▶ _TASK INPUTS_:

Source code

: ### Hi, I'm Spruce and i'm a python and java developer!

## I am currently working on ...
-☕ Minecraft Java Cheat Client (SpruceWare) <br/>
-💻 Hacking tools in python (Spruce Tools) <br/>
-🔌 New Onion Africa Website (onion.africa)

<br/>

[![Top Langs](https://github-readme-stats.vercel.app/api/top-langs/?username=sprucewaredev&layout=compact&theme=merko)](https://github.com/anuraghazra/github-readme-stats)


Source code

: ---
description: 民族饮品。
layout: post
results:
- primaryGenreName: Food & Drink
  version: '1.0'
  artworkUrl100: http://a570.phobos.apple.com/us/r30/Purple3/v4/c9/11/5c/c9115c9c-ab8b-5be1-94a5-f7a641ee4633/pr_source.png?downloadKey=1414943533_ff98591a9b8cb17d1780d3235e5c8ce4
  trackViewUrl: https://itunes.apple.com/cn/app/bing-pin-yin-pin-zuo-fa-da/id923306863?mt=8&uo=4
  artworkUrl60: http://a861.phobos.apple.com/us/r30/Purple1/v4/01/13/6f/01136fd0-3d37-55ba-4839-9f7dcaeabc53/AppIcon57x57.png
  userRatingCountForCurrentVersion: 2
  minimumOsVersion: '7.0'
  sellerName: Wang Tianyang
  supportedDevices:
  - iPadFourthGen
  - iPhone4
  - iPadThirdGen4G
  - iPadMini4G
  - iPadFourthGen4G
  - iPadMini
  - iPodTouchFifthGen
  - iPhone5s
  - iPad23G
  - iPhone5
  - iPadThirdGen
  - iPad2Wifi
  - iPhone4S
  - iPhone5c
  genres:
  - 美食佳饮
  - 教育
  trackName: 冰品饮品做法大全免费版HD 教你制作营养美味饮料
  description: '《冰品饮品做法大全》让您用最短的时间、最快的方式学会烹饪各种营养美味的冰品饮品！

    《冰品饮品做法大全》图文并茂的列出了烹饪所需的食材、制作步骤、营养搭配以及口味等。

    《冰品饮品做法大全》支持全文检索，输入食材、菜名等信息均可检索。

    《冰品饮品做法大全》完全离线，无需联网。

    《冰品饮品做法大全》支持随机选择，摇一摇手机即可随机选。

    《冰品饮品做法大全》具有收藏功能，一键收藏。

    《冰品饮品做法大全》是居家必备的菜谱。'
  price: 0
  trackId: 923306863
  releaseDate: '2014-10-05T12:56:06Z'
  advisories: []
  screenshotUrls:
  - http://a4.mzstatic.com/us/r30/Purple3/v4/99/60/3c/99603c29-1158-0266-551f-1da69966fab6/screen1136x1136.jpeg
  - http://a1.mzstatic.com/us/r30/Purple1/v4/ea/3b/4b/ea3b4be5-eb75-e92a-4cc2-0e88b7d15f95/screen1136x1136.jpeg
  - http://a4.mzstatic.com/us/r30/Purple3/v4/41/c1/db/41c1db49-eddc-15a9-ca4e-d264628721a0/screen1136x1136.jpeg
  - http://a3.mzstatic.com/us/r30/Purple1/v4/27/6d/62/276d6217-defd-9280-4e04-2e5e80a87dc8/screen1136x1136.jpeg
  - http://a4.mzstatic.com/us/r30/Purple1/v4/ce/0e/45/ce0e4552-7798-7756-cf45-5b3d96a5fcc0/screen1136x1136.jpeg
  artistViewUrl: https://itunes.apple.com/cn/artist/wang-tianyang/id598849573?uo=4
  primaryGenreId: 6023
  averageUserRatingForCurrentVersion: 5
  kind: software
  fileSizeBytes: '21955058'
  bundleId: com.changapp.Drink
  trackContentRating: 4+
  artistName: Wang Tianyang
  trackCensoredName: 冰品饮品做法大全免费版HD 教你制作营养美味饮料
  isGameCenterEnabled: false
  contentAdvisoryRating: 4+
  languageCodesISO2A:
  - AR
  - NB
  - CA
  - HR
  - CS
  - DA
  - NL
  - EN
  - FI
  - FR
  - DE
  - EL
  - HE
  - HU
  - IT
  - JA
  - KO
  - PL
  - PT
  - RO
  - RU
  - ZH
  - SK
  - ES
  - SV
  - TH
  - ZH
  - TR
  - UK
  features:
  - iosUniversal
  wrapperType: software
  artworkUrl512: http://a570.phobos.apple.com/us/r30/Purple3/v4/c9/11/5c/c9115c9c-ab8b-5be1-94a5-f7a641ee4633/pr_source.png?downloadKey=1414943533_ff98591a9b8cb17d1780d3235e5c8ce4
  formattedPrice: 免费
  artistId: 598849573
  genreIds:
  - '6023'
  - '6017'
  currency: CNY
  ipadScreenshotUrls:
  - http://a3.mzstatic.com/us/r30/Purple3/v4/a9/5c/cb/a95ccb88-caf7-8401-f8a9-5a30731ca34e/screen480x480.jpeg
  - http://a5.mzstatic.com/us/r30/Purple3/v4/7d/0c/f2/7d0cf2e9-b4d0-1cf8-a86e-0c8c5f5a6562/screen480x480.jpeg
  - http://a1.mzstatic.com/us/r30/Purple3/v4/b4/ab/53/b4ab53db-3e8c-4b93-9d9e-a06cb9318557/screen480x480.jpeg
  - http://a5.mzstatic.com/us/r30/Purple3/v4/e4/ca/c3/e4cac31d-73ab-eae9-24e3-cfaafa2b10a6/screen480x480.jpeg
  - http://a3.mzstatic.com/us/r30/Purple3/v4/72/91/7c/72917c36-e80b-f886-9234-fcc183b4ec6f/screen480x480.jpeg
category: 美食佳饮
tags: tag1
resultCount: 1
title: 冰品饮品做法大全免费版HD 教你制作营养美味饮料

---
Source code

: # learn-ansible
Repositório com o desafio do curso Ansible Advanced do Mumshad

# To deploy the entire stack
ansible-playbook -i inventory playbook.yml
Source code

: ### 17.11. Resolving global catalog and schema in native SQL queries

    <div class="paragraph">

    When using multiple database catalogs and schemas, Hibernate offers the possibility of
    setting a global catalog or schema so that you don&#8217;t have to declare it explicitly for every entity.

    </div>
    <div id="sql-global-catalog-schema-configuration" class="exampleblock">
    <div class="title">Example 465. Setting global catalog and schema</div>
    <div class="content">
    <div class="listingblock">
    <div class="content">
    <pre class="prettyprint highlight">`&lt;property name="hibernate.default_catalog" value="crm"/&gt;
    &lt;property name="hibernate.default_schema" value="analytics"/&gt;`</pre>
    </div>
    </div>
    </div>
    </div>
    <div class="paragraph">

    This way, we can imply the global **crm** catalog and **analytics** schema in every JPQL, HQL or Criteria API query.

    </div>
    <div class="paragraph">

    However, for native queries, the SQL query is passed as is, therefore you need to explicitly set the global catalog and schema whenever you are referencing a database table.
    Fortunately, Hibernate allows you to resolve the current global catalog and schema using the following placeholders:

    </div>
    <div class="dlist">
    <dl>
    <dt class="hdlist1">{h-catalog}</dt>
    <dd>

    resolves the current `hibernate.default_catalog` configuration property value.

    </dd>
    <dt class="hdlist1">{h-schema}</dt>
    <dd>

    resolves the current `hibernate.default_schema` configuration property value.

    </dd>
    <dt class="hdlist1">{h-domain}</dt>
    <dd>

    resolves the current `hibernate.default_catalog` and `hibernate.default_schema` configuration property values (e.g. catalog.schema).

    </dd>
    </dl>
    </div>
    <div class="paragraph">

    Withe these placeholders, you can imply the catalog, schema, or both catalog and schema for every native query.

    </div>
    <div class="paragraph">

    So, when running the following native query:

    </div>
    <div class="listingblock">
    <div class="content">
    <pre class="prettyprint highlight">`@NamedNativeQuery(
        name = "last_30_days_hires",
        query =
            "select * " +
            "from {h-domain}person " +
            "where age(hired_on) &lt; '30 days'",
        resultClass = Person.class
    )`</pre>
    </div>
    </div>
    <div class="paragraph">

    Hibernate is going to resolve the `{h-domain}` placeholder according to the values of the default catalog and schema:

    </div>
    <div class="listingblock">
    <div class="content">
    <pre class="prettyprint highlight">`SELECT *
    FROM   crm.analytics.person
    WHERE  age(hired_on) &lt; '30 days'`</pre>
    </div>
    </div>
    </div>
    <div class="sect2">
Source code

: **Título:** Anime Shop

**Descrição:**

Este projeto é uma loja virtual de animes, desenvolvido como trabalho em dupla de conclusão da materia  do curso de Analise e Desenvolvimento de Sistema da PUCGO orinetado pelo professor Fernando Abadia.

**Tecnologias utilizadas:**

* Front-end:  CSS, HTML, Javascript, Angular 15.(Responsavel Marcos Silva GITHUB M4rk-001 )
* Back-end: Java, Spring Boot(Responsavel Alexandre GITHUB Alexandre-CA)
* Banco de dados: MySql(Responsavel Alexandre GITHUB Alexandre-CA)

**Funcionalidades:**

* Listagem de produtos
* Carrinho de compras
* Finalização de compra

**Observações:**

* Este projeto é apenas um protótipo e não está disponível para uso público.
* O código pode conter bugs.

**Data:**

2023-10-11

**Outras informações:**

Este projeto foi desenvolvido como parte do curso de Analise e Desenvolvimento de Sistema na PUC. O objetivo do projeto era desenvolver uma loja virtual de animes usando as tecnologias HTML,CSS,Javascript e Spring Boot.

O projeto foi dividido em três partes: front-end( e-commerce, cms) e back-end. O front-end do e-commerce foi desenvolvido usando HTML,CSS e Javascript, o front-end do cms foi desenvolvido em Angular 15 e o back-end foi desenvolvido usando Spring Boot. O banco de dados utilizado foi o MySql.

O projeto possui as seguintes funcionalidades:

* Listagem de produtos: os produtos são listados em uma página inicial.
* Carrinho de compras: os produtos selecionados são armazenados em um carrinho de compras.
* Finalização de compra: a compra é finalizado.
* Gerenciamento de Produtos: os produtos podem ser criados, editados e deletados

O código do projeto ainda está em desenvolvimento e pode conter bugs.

▶ _PROBLEM TO WORK ON_: Repeat exactly the lines of the listing above, from the one with "isGameCenterEnabled: false" down to the one with "title: 冰品饮品做法大全免费版HD 教你制作营养美味饮料"; both of those lines belong in the range.

▶ _SOLUTION FOR THIS TASK_:
  isGameCenterEnabled: false
  contentAdvisoryRating: 4+
  languageCodesISO2A:
  - AR
  - NB
  - CA
  - HR
  - CS
  - DA
  - NL
  - EN
  - FI
  - FR
  - DE
  - EL
  - HE
  - HU
  - IT
  - JA
  - KO
  - PL
  - PT
  - RO
  - RU
  - ZH
  - SK
  - ES
  - SV
  - TH
  - ZH
  - TR
  - UK
  features:
  - iosUniversal
  wrapperType: software
  artworkUrl512: http://a570.phobos.apple.com/us/r30/Purple3/v4/c9/11/5c/c9115c9c-ab8b-5be1-94a5-f7a641ee4633/pr_source.png?downloadKey=1414943533_ff98591a9b8cb17d1780d3235e5c8ce4
  formattedPrice: 免费
  artistId: 598849573
  genreIds:
  - '6023'
  - '6017'
  currency: CNY
  ipadScreenshotUrls:
  - http://a3.mzstatic.com/us/r30/Purple3/v4/a9/5c/cb/a95ccb88-caf7-8401-f8a9-5a30731ca34e/screen480x480.jpeg
  - http://a5.mzstatic.com/us/r30/Purple3/v4/7d/0c/f2/7d0cf2e9-b4d0-1cf8-a86e-0c8c5f5a6562/screen480x480.jpeg
  - http://a1.mzstatic.com/us/r30/Purple3/v4/b4/ab/53/b4ab53db-3e8c-4b93-9d9e-a06cb9318557/screen480x480.jpeg
  - http://a5.mzstatic.com/us/r30/Purple3/v4/e4/ca/c3/e4cac31d-73ab-eae9-24e3-cfaafa2b10a6/screen480x480.jpeg
  - http://a3.mzstatic.com/us/r30/Purple3/v4/72/91/7c/72917c36-e80b-f886-9234-fcc183b4ec6f/screen480x480.jpeg
category: 美食佳饮
tags: tag1
resultCount: 1
title: 冰品饮品做法大全免费版HD 教你制作营养美味饮料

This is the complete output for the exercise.